China trade: export growth slowdown in January-February ‘alarming’ despite beating expectations

  • Exports grew by 16.3 per cent in combined figures for January and February compared to a year earlier
  • Imports grew by 15.5 per cent in combined figures for January and February from a year earlier

China’s export growth slowed in January and February, combined data released on Monday showed, although it was better than expected.

Exports grew by 16.3 per cent in January and February from a year earlier to US$544.7 billion, down from December’s growth of 29.9 per cent.

It was above the median result of a survey of analysts conducted by Bloomberg, which predicted 15.7 per cent growth.

Data for January and February are combined to smooth out the impact of the Lunar New Year holiday, which falls at different times during the two months in different years. This year, the week-long holiday started on January 31.

Imports, meanwhile, grew by 15.5 per cent in January and February from a year earlier to US$428.75 billion, down from December’s growth of 19.5 per cent.

It was also below the Bloomberg survey, which had predicted 16.8 per cent growth.
Overall, China’s total trade surplus stood at US$115.95 billion in January and February combined.

China’s economy had a robust start in 2021 driven by strong growth in exports, but began to lose steam in the second half of the year amid a series of regulatory clampdowns in real estate, technology and education.

On Saturday, China set its lowest annual gross domestic product target of “around 5.5 per cent”, according to the government work report delivered by Premier Li Keqiang.

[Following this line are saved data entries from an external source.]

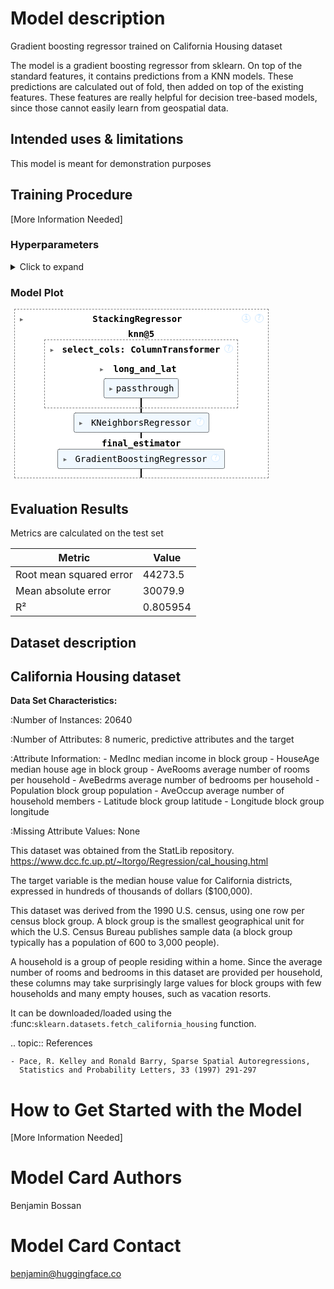 
# Model description

Gradient boosting regressor trained on California Housing dataset

The model is a gradient boosting regressor from sklearn. On top of the standard
features, it contains predictions from a KNN models. These predictions are calculated
out of fold, then added on top of the existing features. These features are really
helpful for decision tree-based models, since those cannot easily learn from geospatial
data.

## Intended uses & limitations

This model is meant for demonstration purposes

## Training Procedure

[More Information Needed]

### Hyperparameters

<details>
<summary> Click to expand </summary>

| Hyperparameter                                | Value                                                        |
|-----------------------------------------------|--------------------------------------------------------------|
| cv                                            |                                                              |
| estimators                                    | [('knn@5', Pipeline(steps=[('select_cols',<br />                 ColumnTransformer(transformers=[('long_and_lat', 'passthrough',<br />                                                  ['Longitude', 'Latitude'])])),<br />                ('knn', KNeighborsRegressor())]))]                                                              |
| final_estimator__alpha                        | 0.9                                                          |
| final_estimator__ccp_alpha                    | 0.0                                                          |
| final_estimator__criterion                    | friedman_mse                                                 |
| final_estimator__init                         |                                                              |
| final_estimator__learning_rate                | 0.1                                                          |
| final_estimator__loss                         | squared_error                                                |
| final_estimator__max_depth                    | 3                                                            |
| final_estimator__max_features                 |                                                              |
| final_estimator__max_leaf_nodes               |                                                              |
| final_estimator__min_impurity_decrease        | 0.0                                                          |
| final_estimator__min_samples_leaf             | 1                                                            |
| final_estimator__min_samples_split            | 2                                                            |
| final_estimator__min_weight_fraction_leaf     | 0.0                                                          |
| final_estimator__n_estimators                 | 500                                                          |
| final_estimator__n_iter_no_change             |                                                              |
| final_estimator__random_state                 | 0                                                            |
| final_estimator__subsample                    | 1.0                                                          |
| final_estimator__tol                          | 0.0001                                                       |
| final_estimator__validation_fraction          | 0.1                                                          |
| final_estimator__verbose                      | 0                                                            |
| final_estimator__warm_start                   | False                                                        |
| final_estimator                               | GradientBoostingRegressor(n_estimators=500, random_state=0)  |
| n_jobs                                        |                                                              |
| passthrough                                   | True                                                         |
| verbose                                       | 0                                                            |
| knn@5                                         | Pipeline(steps=[('select_cols',<br />                 ColumnTransformer(transformers=[('long_and_lat', 'passthrough',<br />                                                  ['Longitude', 'Latitude'])])),<br />                ('knn', KNeighborsRegressor())])                                                              |
| knn@5__memory                                 |                                                              |
| knn@5__steps                                  | [('select_cols', ColumnTransformer(transformers=[('long_and_lat', 'passthrough',<br />                                 ['Longitude', 'Latitude'])])), ('knn', KNeighborsRegressor())]                                                              |
| knn@5__verbose                                | False                                                        |
| knn@5__select_cols                            | ColumnTransformer(transformers=[('long_and_lat', 'passthrough',<br />                                 ['Longitude', 'Latitude'])])                                                              |
| knn@5__knn                                    | KNeighborsRegressor()                                        |
| knn@5__select_cols__n_jobs                    |                                                              |
| knn@5__select_cols__remainder                 | drop                                                         |
| knn@5__select_cols__sparse_threshold          | 0.3                                                          |
| knn@5__select_cols__transformer_weights       |                                                              |
| knn@5__select_cols__transformers              | [('long_and_lat', 'passthrough', ['Longitude', 'Latitude'])] |
| knn@5__select_cols__verbose                   | False                                                        |
| knn@5__select_cols__verbose_feature_names_out | True                                                         |
| knn@5__select_cols__long_and_lat              | passthrough                                                  |
| knn@5__knn__algorithm                         | auto                                                         |
| knn@5__knn__leaf_size                         | 30                                                           |
| knn@5__knn__metric                            | minkowski                                                    |
| knn@5__knn__metric_params                     |                                                              |
| knn@5__knn__n_jobs                            |                                                              |
| knn@5__knn__n_neighbors                       | 5                                                            |
| knn@5__knn__p                                 | 2                                                            |
| knn@5__knn__weights                           | uniform                                                      |

</details>

### Model Plot

<style>#sk-container-id-13 {/* Definition of color scheme common for light and dark mode */--sklearn-color-text: black;--sklearn-color-line: gray;/* Definition of color scheme for unfitted estimators */--sklearn-color-unfitted-level-0: #fff5e6;--sklearn-color-unfitted-level-1: #f6e4d2;--sklearn-color-unfitted-level-2: #ffe0b3;--sklearn-color-unfitted-level-3: chocolate;/* Definition of color scheme for fitted estimators */--sklearn-color-fitted-level-0: #f0f8ff;--sklearn-color-fitted-level-1: #d4ebff;--sklearn-color-fitted-level-2: #b3dbfd;--sklearn-color-fitted-level-3: cornflowerblue;/* Specific color for light theme */--sklearn-color-text-on-default-background: var(--sg-text-color, var(--theme-code-foreground, var(--jp-content-font-color1, black)));--sklearn-color-background: var(--sg-background-color, var(--theme-background, var(--jp-layout-color0, white)));--sklearn-color-border-box: var(--sg-text-color, var(--theme-code-foreground, var(--jp-content-font-color1, black)));--sklearn-color-icon: #696969;@media (prefers-color-scheme: dark) {/* Redefinition of color scheme for dark theme */--sklearn-color-text-on-default-background: var(--sg-text-color, var(--theme-code-foreground, var(--jp-content-font-color1, white)));--sklearn-color-background: var(--sg-background-color, var(--theme-background, var(--jp-layout-color0, #111)));--sklearn-color-border-box: var(--sg-text-color, var(--theme-code-foreground, var(--jp-content-font-color1, white)));--sklearn-color-icon: #878787;}
}#sk-container-id-13 {color: var(--sklearn-color-text);
}#sk-container-id-13 pre {padding: 0;
}#sk-container-id-13 input.sk-hidden--visually {border: 0;clip: rect(1px 1px 1px 1px);clip: rect(1px, 1px, 1px, 1px);height: 1px;margin: -1px;overflow: hidden;padding: 0;position: absolute;width: 1px;
}#sk-container-id-13 div.sk-dashed-wrapped {border: 1px dashed var(--sklearn-color-line);margin: 0 0.4em 0.5em 0.4em;box-sizing: border-box;padding-bottom: 0.4em;background-color: var(--sklearn-color-background);
}#sk-container-id-13 div.sk-container {/* jupyter's `normalize.less` sets `[hidden] { display: none; }`but bootstrap.min.css set `[hidden] { display: none !important; }`so we also need the `!important` here to be able to override thedefault hidden behavior on the sphinx rendered scikit-learn.org.See: https://github.com/scikit-learn/scikit-learn/issues/21755 */display: inline-block !important;position: relative;
}#sk-container-id-13 div.sk-text-repr-fallback {display: none;
}div.sk-parallel-item,
div.sk-serial,
div.sk-item {/* draw centered vertical line to link estimators */background-image: linear-gradient(var(--sklearn-color-text-on-default-background), var(--sklearn-color-text-on-default-background));background-size: 2px 100%;background-repeat: no-repeat;background-position: center center;
}/* Parallel-specific style estimator block */#sk-container-id-13 div.sk-parallel-item::after {content: "";width: 100%;border-bottom: 2px solid var(--sklearn-color-text-on-default-background);flex-grow: 1;
}#sk-container-id-13 div.sk-parallel {display: flex;align-items: stretch;justify-content: center;background-color: var(--sklearn-color-background);position: relative;
}#sk-container-id-13 div.sk-parallel-item {display: flex;flex-direction: column;
}#sk-container-id-13 div.sk-parallel-item:first-child::after {align-self: flex-end;width: 50%;
}#sk-container-id-13 div.sk-parallel-item:last-child::after {align-self: flex-start;width: 50%;
}#sk-container-id-13 div.sk-parallel-item:only-child::after {width: 0;
}/* Serial-specific style estimator block */#sk-container-id-13 div.sk-serial {display: flex;flex-direction: column;align-items: center;background-color: var(--sklearn-color-background);padding-right: 1em;padding-left: 1em;
}/* Toggleable style: style used for estimator/Pipeline/ColumnTransformer box that is
clickable and can be expanded/collapsed.
- Pipeline and ColumnTransformer use this feature and define the default style
- Estimators will overwrite some part of the style using the `sk-estimator` class
*//* Pipeline and ColumnTransformer style (default) */#sk-container-id-13 div.sk-toggleable {/* Default theme specific background. It is overwritten whether we have aspecific estimator or a Pipeline/ColumnTransformer */background-color: var(--sklearn-color-background);
}/* Toggleable label */
#sk-container-id-13 label.sk-toggleable__label {cursor: pointer;display: block;width: 100%;margin-bottom: 0;padding: 0.5em;box-sizing: border-box;text-align: center;
}#sk-container-id-13 label.sk-toggleable__label-arrow:before {/* Arrow on the left of the label */content: "▸";float: left;margin-right: 0.25em;color: var(--sklearn-color-icon);
}#sk-container-id-13 label.sk-toggleable__label-arrow:hover:before {color: var(--sklearn-color-text);
}/* Toggleable content - dropdown */#sk-container-id-13 div.sk-toggleable__content {max-height: 0;max-width: 0;overflow: hidden;text-align: left;/* unfitted */background-color: var(--sklearn-color-unfitted-level-0);
}#sk-container-id-13 div.sk-toggleable__content.fitted {/* fitted */background-color: var(--sklearn-color-fitted-level-0);
}#sk-container-id-13 div.sk-toggleable__content pre {margin: 0.2em;border-radius: 0.25em;color: var(--sklearn-color-text);/* unfitted */background-color: var(--sklearn-color-unfitted-level-0);
}#sk-container-id-13 div.sk-toggleable__content.fitted pre {/* unfitted */background-color: var(--sklearn-color-fitted-level-0);
}#sk-container-id-13 input.sk-toggleable__control:checked~div.sk-toggleable__content {/* Expand drop-down */max-height: 200px;max-width: 100%;overflow: auto;
}#sk-container-id-13 input.sk-toggleable__control:checked~label.sk-toggleable__label-arrow:before {content: "▾";
}/* Pipeline/ColumnTransformer-specific style */#sk-container-id-13 div.sk-label input.sk-toggleable__control:checked~label.sk-toggleable__label {color: var(--sklearn-color-text);background-color: var(--sklearn-color-unfitted-level-2);
}#sk-container-id-13 div.sk-label.fitted input.sk-toggleable__control:checked~label.sk-toggleable__label {background-color: var(--sklearn-color-fitted-level-2);
}/* Estimator-specific style *//* Colorize estimator box */
#sk-container-id-13 div.sk-estimator input.sk-toggleable__control:checked~label.sk-toggleable__label {/* unfitted */background-color: var(--sklearn-color-unfitted-level-2);
}#sk-container-id-13 div.sk-estimator.fitted input.sk-toggleable__control:checked~label.sk-toggleable__label {/* fitted */background-color: var(--sklearn-color-fitted-level-2);
}#sk-container-id-13 div.sk-label label.sk-toggleable__label,
#sk-container-id-13 div.sk-label label {/* The background is the default theme color */color: var(--sklearn-color-text-on-default-background);
}/* On hover, darken the color of the background */
#sk-container-id-13 div.sk-label:hover label.sk-toggleable__label {color: var(--sklearn-color-text);background-color: var(--sklearn-color-unfitted-level-2);
}/* Label box, darken color on hover, fitted */
#sk-container-id-13 div.sk-label.fitted:hover label.sk-toggleable__label.fitted {color: var(--sklearn-color-text);background-color: var(--sklearn-color-fitted-level-2);
}/* Estimator label */#sk-container-id-13 div.sk-label label {font-family: monospace;font-weight: bold;display: inline-block;line-height: 1.2em;
}#sk-container-id-13 div.sk-label-container {text-align: center;
}/* Estimator-specific */
#sk-container-id-13 div.sk-estimator {font-family: monospace;border: 1px dotted var(--sklearn-color-border-box);border-radius: 0.25em;box-sizing: border-box;margin-bottom: 0.5em;/* unfitted */background-color: var(--sklearn-color-unfitted-level-0);
}#sk-container-id-13 div.sk-estimator.fitted {/* fitted */background-color: var(--sklearn-color-fitted-level-0);
}/* on hover */
#sk-container-id-13 div.sk-estimator:hover {/* unfitted */background-color: var(--sklearn-color-unfitted-level-2);
}#sk-container-id-13 div.sk-estimator.fitted:hover {/* fitted */background-color: var(--sklearn-color-fitted-level-2);
}/* Specification for estimator info (e.g. "i" and "?") *//* Common style for "i" and "?" */.sk-estimator-doc-link,
a:link.sk-estimator-doc-link,
a:visited.sk-estimator-doc-link {float: right;font-size: smaller;line-height: 1em;font-family: monospace;background-color: var(--sklearn-color-background);border-radius: 1em;height: 1em;width: 1em;text-decoration: none !important;margin-left: 1ex;/* unfitted */border: var(--sklearn-color-unfitted-level-1) 1pt solid;color: var(--sklearn-color-unfitted-level-1);
}.sk-estimator-doc-link.fitted,
a:link.sk-estimator-doc-link.fitted,
a:visited.sk-estimator-doc-link.fitted {/* fitted */border: var(--sklearn-color-fitted-level-1) 1pt solid;color: var(--sklearn-color-fitted-level-1);
}/* On hover */
div.sk-estimator:hover .sk-estimator-doc-link:hover,
.sk-estimator-doc-link:hover,
div.sk-label-container:hover .sk-estimator-doc-link:hover,
.sk-estimator-doc-link:hover {/* unfitted */background-color: var(--sklearn-color-unfitted-level-3);color: var(--sklearn-color-background);text-decoration: none;
}div.sk-estimator.fitted:hover .sk-estimator-doc-link.fitted:hover,
.sk-estimator-doc-link.fitted:hover,
div.sk-label-container:hover .sk-estimator-doc-link.fitted:hover,
.sk-estimator-doc-link.fitted:hover {/* fitted */background-color: var(--sklearn-color-fitted-level-3);color: var(--sklearn-color-background);text-decoration: none;
}/* Span, style for the box shown on hovering the info icon */
.sk-estimator-doc-link span {display: none;z-index: 9999;position: relative;font-weight: normal;right: .2ex;padding: .5ex;margin: .5ex;width: min-content;min-width: 20ex;max-width: 50ex;color: var(--sklearn-color-text);box-shadow: 2pt 2pt 4pt #999;/* unfitted */background: var(--sklearn-color-unfitted-level-0);border: .5pt solid var(--sklearn-color-unfitted-level-3);
}.sk-estimator-doc-link.fitted span {/* fitted */background: var(--sklearn-color-fitted-level-0);border: var(--sklearn-color-fitted-level-3);
}.sk-estimator-doc-link:hover span {display: block;
}/* "?"-specific style due to the `<a>` HTML tag */#sk-container-id-13 a.estimator_doc_link {float: right;font-size: 1rem;line-height: 1em;font-family: monospace;background-color: var(--sklearn-color-background);border-radius: 1rem;height: 1rem;width: 1rem;text-decoration: none;/* unfitted */color: var(--sklearn-color-unfitted-level-1);border: var(--sklearn-color-unfitted-level-1) 1pt solid;
}#sk-container-id-13 a.estimator_doc_link.fitted {/* fitted */border: var(--sklearn-color-fitted-level-1) 1pt solid;color: var(--sklearn-color-fitted-level-1);
}/* On hover */
#sk-container-id-13 a.estimator_doc_link:hover {/* unfitted */background-color: var(--sklearn-color-unfitted-level-3);color: var(--sklearn-color-background);text-decoration: none;
}#sk-container-id-13 a.estimator_doc_link.fitted:hover {/* fitted */background-color: var(--sklearn-color-fitted-level-3);
}
</style><div id="sk-container-id-13" class="sk-top-container" style="overflow: auto;"><div class="sk-text-repr-fallback"><pre>StackingRegressor(estimators=[(&#x27;knn@5&#x27;,Pipeline(steps=[(&#x27;select_cols&#x27;,ColumnTransformer(transformers=[(&#x27;long_and_lat&#x27;,&#x27;passthrough&#x27;,[&#x27;Longitude&#x27;,&#x27;Latitude&#x27;])])),(&#x27;knn&#x27;,KNeighborsRegressor())]))],final_estimator=GradientBoostingRegressor(n_estimators=500,random_state=0),passthrough=True)</pre><b>In a Jupyter environment, please rerun this cell to show the HTML representation or trust the notebook. <br />On GitHub, the HTML representation is unable to render, please try loading this page with nbviewer.org.</b></div><div class="sk-container" hidden><div class="sk-item sk-dashed-wrapped"><div class="sk-label-container"><div class="sk-label fitted sk-toggleable"><input class="sk-toggleable__control sk-hidden--visually" id="sk-estimator-id-41" type="checkbox" ><label for="sk-estimator-id-41" class="sk-toggleable__label fitted sk-toggleable__label-arrow fitted">&nbsp;&nbsp;StackingRegressor<a class="sk-estimator-doc-link fitted" rel="noreferrer" target="_blank" href="https://scikit-learn.org/1.4/modules/generated/sklearn.ensemble.StackingRegressor.html">?<span>Documentation for StackingRegressor</span></a><span class="sk-estimator-doc-link fitted">i<span>Fitted</span></span></label><div class="sk-toggleable__content fitted"><pre>StackingRegressor(estimators=[(&#x27;knn@5&#x27;,Pipeline(steps=[(&#x27;select_cols&#x27;,ColumnTransformer(transformers=[(&#x27;long_and_lat&#x27;,&#x27;passthrough&#x27;,[&#x27;Longitude&#x27;,&#x27;Latitude&#x27;])])),(&#x27;knn&#x27;,KNeighborsRegressor())]))],final_estimator=GradientBoostingRegressor(n_estimators=500,random_state=0),passthrough=True)</pre></div> </div></div><div class="sk-serial"><div class="sk-item"><div class="sk-parallel"><div class="sk-parallel-item"><div class="sk-item"><div class="sk-label-container"><div class="sk-label fitted sk-toggleable"><label>knn@5</label></div></div><div class="sk-serial"><div class="sk-item"><div class="sk-serial"><div class="sk-item sk-dashed-wrapped"><div class="sk-label-container"><div class="sk-label fitted sk-toggleable"><input class="sk-toggleable__control sk-hidden--visually" id="sk-estimator-id-42" type="checkbox" ><label for="sk-estimator-id-42" class="sk-toggleable__label fitted sk-toggleable__label-arrow fitted">&nbsp;select_cols: ColumnTransformer<a class="sk-estimator-doc-link fitted" rel="noreferrer" target="_blank" href="https://scikit-learn.org/1.4/modules/generated/sklearn.compose.ColumnTransformer.html">?<span>Documentation for select_cols: ColumnTransformer</span></a></label><div class="sk-toggleable__content fitted"><pre>ColumnTransformer(transformers=[(&#x27;long_and_lat&#x27;, &#x27;passthrough&#x27;,[&#x27;Longitude&#x27;, &#x27;Latitude&#x27;])])</pre></div> </div></div><div class="sk-parallel"><div class="sk-parallel-item"><div class="sk-item"><div class="sk-label-container"><div class="sk-label fitted sk-toggleable"><input class="sk-toggleable__control sk-hidden--visually" id="sk-estimator-id-43" type="checkbox" ><label for="sk-estimator-id-43" class="sk-toggleable__label fitted sk-toggleable__label-arrow fitted">long_and_lat</label><div class="sk-toggleable__content fitted"><pre>[&#x27;Longitude&#x27;, &#x27;Latitude&#x27;]</pre></div> </div></div><div class="sk-serial"><div class="sk-item"><div class="sk-estimator fitted sk-toggleable"><input class="sk-toggleable__control sk-hidden--visually" id="sk-estimator-id-44" type="checkbox" ><label for="sk-estimator-id-44" class="sk-toggleable__label fitted sk-toggleable__label-arrow fitted">passthrough</label><div class="sk-toggleable__content fitted"><pre>passthrough</pre></div> </div></div></div></div></div></div></div><div class="sk-item"><div class="sk-estimator fitted sk-toggleable"><input class="sk-toggleable__control sk-hidden--visually" id="sk-estimator-id-45" type="checkbox" ><label for="sk-estimator-id-45" class="sk-toggleable__label fitted sk-toggleable__label-arrow fitted">&nbsp;KNeighborsRegressor<a class="sk-estimator-doc-link fitted" rel="noreferrer" target="_blank" href="https://scikit-learn.org/1.4/modules/generated/sklearn.neighbors.KNeighborsRegressor.html">?<span>Documentation for KNeighborsRegressor</span></a></label><div class="sk-toggleable__content fitted"><pre>KNeighborsRegressor()</pre></div> </div></div></div></div></div></div></div></div></div><div class="sk-item"><div class="sk-parallel"><div class="sk-parallel-item"><div class="sk-item"><div class="sk-label-container"><div class="sk-label fitted sk-toggleable"><label>final_estimator</label></div></div><div class="sk-serial"><div class="sk-item"><div class="sk-estimator fitted sk-toggleable"><input class="sk-toggleable__control sk-hidden--visually" id="sk-estimator-id-46" type="checkbox" ><label for="sk-estimator-id-46" class="sk-toggleable__label fitted sk-toggleable__label-arrow fitted">&nbsp;GradientBoostingRegressor<a class="sk-estimator-doc-link fitted" rel="noreferrer" target="_blank" href="https://scikit-learn.org/1.4/modules/generated/sklearn.ensemble.GradientBoostingRegressor.html">?<span>Documentation for GradientBoostingRegressor</span></a></label><div class="sk-toggleable__content fitted"><pre>GradientBoostingRegressor(n_estimators=500, random_state=0)</pre></div> </div></div></div></div></div></div></div></div></div></div></div>

## Evaluation Results

Metrics are calculated on the test set

| Metric                  |        Value |
|-------------------------|--------------|
| Root mean squared error | 44273.5      |
| Mean absolute error     | 30079.9      |
| R²                      |     0.805954 |

## Dataset description

California Housing dataset
--------------------------

**Data Set Characteristics:**

:Number of Instances: 20640

:Number of Attributes: 8 numeric, predictive attributes and the target

:Attribute Information:
    - MedInc        median income in block group
    - HouseAge      median house age in block group
    - AveRooms      average number of rooms per household
    - AveBedrms     average number of bedrooms per household
    - Population    block group population
    - AveOccup      average number of household members
    - Latitude      block group latitude
    - Longitude     block group longitude

:Missing Attribute Values: None

This dataset was obtained from the StatLib repository.
https://www.dcc.fc.up.pt/~ltorgo/Regression/cal_housing.html

The target variable is the median house value for California districts,
expressed in hundreds of thousands of dollars ($100,000).

This dataset was derived from the 1990 U.S. census, using one row per census
block group. A block group is the smallest geographical unit for which the U.S.
Census Bureau publishes sample data (a block group typically has a population
of 600 to 3,000 people).

A household is a group of people residing within a home. Since the average
number of rooms and bedrooms in this dataset are provided per household, these
columns may take surprisingly large values for block groups with few households
and many empty houses, such as vacation resorts.

It can be downloaded/loaded using the
:func:`sklearn.datasets.fetch_california_housing` function.

.. topic:: References

    - Pace, R. Kelley and Ronald Barry, Sparse Spatial Autoregressions,
      Statistics and Probability Letters, 33 (1997) 291-297

# How to Get Started with the Model

[More Information Needed]

# Model Card Authors

Benjamin Bossan

# Model Card Contact

benjamin@huggingface.co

“Export growth slowed in the first two months this year. This is alarming as exports was a main driver for economic growth last year when investment and consumption were both muted. With the export growth slowing down, the pressure on the government rises further to loosen policies to achieve the ambitious growth target of 5.5 per cent,” said Zhiwei Zhang, chief economist at Pinpoint Asset Management.

“I think that slower export growth is well expected by the market, hence the doubt in the market if the economy can turn around in 2022. With the Ukraine crisis imposing downside risk to global demand, China will have to rely more on domestic demand in 2022. Now the pressure is on the fiscal policy to deliver.”

With the phase-one trade deal, which expired at the end of December, being described as a “historic failure”, China’s imports from the United States rose by 8.3 per cent from a year earlier to US$31.77 billion in January and February.

Exports, meanwhile, increased by 13.8 per cent to US$91.54 billion.

In January and February, China’s trade surplus with the US was up by 16.6 per cent to US$59.771 billion from US$51.262 billion over the same period last year.

The 10 countries of the Association of Southeast Asian Nations (Asean) continued to be China’s largest trade partner, followed by the European Union and the US.

China’s exports to the 10 Asean countries rose by 13.3 per cent compared with a year earlier to US$76.32 billion in January and February, while imports rose by 12.8 per cent to US$60.27 billion.

“Trade volumes remained strong last month, but are likely to soften over the coming quarters as China’s import-intensive construction sector cools further and rising inflation dampens demand for consumer goods in developed markets,” said Julian Evans-Pritchard, senior China economist at Capital Economics.

“Soaring commodity prices also mean that China’s import bill will continue to grow even as demand softens, weighing on net trade.”